Lumigo software engineer Idan Sofer outlines how he utilized CircleCI to proactively root out flaky integration tests in a fully serverless environment.

Integration tests are critical when you’re developing a serverless application. More than ever before the smooth running of your product depends on your code playing nicely with a web of third-party services that are not within your control.

The problem is that writing integration tests in a serverless environment can get complicated very quickly. The number of integration points increases with every resource that is added, and the complexity lies within the configuration of these resources.

Integration tests can fail for several reasons. Sometimes, the tests run long and get timed out. Other times, a resource can be affected by the state of another resource that is invalid. For example, here at Lumigo, we’ve run into an issue where some resources relied on a DynamoDB table that needed to be empty before the start of each test. The problem was that sometimes items would get rejected from the delete-batch and were not deleted, causing the test to fail.

This is an example of a flaky test, where failure is not directly related to the developer’s newly added feature. Problematic tests like these can really slow the team down, and so we wanted to find a better testing strategy to identify flaky tests before the team was blocked by them.

Goals of the integration testing strategy

Let’s begin by defining the goals of this project:

  • We wanted to generate a report of the tests that failed most often so we would know which tests were flaky and needed addressing before the R&D team was blocked when they tried to merge features.
  • Secondly, we wanted to identify the slowest tests we had running by recording the average time for each failed test.
  • Finally, we wanted to use this strategy to identify any tests that interfere with other tests and cause them to fail.

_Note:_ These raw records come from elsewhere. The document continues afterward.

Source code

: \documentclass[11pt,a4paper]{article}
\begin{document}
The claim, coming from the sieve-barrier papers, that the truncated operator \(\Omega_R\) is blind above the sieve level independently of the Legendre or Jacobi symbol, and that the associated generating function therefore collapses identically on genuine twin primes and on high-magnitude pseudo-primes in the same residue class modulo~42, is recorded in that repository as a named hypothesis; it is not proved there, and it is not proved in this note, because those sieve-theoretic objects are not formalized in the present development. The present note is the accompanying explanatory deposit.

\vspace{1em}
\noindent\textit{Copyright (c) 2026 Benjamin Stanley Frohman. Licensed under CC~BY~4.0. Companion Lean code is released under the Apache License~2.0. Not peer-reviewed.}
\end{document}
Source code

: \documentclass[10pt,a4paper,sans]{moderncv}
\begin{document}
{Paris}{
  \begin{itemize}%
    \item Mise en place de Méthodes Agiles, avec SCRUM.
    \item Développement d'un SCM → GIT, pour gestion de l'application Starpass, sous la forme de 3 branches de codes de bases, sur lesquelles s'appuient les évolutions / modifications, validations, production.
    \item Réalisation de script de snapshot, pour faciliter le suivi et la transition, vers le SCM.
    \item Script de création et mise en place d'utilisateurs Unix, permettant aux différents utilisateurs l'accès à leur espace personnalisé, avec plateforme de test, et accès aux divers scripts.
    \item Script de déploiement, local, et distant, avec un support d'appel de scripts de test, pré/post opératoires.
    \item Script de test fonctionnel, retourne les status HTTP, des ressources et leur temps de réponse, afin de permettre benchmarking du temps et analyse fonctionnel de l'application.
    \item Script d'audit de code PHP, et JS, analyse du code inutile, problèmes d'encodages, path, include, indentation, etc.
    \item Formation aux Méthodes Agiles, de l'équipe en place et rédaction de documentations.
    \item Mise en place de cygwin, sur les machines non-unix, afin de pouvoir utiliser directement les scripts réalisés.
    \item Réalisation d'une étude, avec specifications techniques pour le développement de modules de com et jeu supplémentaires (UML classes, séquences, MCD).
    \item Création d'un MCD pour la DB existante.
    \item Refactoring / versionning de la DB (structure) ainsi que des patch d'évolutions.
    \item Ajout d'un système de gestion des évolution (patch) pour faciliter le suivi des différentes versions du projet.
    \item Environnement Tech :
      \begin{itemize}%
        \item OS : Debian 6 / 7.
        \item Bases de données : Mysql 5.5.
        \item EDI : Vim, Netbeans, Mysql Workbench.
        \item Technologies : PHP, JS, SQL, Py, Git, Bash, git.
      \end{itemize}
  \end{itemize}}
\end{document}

Our integration testing stack

Since we are working with CircleCI, we’ll be using CircleCI Insights to generate the report.

Let’s get started

We have a shared environment that is dedicated to integration testing. Every developer deploys the feature stack when commiting code for a new feature to run the integration tests against. We use this shared environment to run our proactive integration testing strategy simulating the work of our developers. To do this, we replicated the full development cycle that each of our engineers follows when they test a new feature in the integration environment. That means replicating the full deployment of all AWS resources in the stack, configuring them, and running the Mocha integration tests.

CircleCI jobs

We wanted to simulate several developers’ cycles at the same time. To do this, we used CircleCI jobs running in parallel, with each job representing an individual developer.

Each of these jobs ran the same steps (a step is a collection of executable commands) with only one difference - each one used a different variable to define the individual stacks: developer 1, developer 2, etc.

For example:

    executor: my-executor
      - checkout_utils
      - checkout_code
      - prepare_deploy
      - deploy_and_test:
          to: "developer1"

    executor: my-executor
      - checkout_utils
      - checkout_code
      - prepare_deploy
      - deploy_and_test:
          to: "developer2"

    executor: my-executor
      - checkout_utils
      - checkout_code
      - prepare_deploy
      - deploy_and_test:
            to: "developer3"

    executor: my-executor
      - checkout_utils
      - checkout_code
      - prepare_deploy
      - deploy_and_test:
          to: "developer4"

CircleCI commands

Since the steps were the same in each job (with the exception of the variable) we used CircleCI commands to define a sequence of steps to be executed in the job, which enabled us to reuse a single command definition across multiple jobs.

To address the variable used to identify each job individually, we used the commands parameter which allowed us to pass the string value for the variable with a key.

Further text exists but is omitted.